- **What the exercise asks**: Without including any pictures, copy every line below exactly.
Dataset excerpts Start Marker
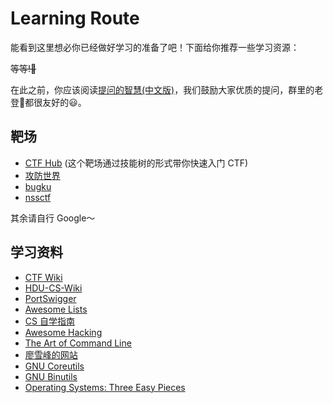 # Learning Route

能看到这里想必你已经做好学习的准备了吧！下面给你推荐一些学习资源：

~~等等!👴~~

在此之前，你应该阅读[提问的智慧(中文版)](https://lug.ustc.edu.cn/wiki/doc/smart-questions/)，我们鼓励大家优质的提问，群里的老登👴都很友好的😃。

## 靶场

- [CTF Hub](https://www.ctfhub.com/) (这个靶场通过技能树的形式带你快速入门 CTF)
- [攻防世界](https://adworld.xctf.org.cn/)
- [bugku](https://ctf.bugku.com/)
- [nssctf](https://www.nssctf.cn/)

其余请自行 Google～

## 学习资料

- [CTF Wiki](https://ctf-wiki.org)
- [HDU-CS-Wiki](https://hdu-cs.wiki/)
- [PortSwigger](https://portswigger.net/)
- [Awesome Lists](https://github.com/topics/awesome)
- [CS 自学指南](https://csdiy.wiki/)
- [Awesome Hacking](https://github.com/Hack-with-Github/Awesome-Hacking)
- [The Art of Command Line](https://github.com/jlevy/the-art-of-command-line)
- [廖雪峰的网站](https://liaoxuefeng.com/)
- [GNU Coreutils](https://www.gnu.org/software/coreutils/)
- [GNU Binutils](https://www.gnu.org/software/binutils/)
- [Operating Systems: Three Easy Pieces](https://pages.cs.wisc.edu/~remzi/OSTEP/)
Dataset excerpts End Marker
- **Response**:
 # Learning Route

能看到这里想必你已经做好学习的准备了吧！下面给你推荐一些学习资源：

~~等等!👴~~

在此之前，你应该阅读[提问的智慧(中文版)](https://lug.ustc.edu.cn/wiki/doc/smart-questions/)，我们鼓励大家优质的提问，群里的老登👴都很友好的😃。

## 靶场

- [CTF Hub](https://www.ctfhub.com/) (这个靶场通过技能树的形式带你快速入门 CTF)
- [攻防世界](https://adworld.xctf.org.cn/)
- [bugku](https://ctf.bugku.com/)
- [nssctf](https://www.nssctf.cn/)

其余请自行 Google～

## 学习资料

- [CTF Wiki](https://ctf-wiki.org)
- [HDU-CS-Wiki](https://hdu-cs.wiki/)
- [PortSwigger](https://portswigger.net/)
- [Awesome Lists](https://github.com/topics/awesome)
- [CS 自学指南](https://csdiy.wiki/)
- [Awesome Hacking](https://github.com/Hack-with-Github/Awesome-Hacking)
- [The Art of Command Line](https://github.com/jlevy/the-art-of-command-line)
- [廖雪峰的网站](https://liaoxuefeng.com/)
- [GNU Coreutils](https://www.gnu.org/software/coreutils/)
- [GNU Binutils](https://www.gnu.org/software/binutils/)
- [Operating Systems: Three Easy Pieces](https://pages.cs.wisc.edu/~remzi/OSTEP/)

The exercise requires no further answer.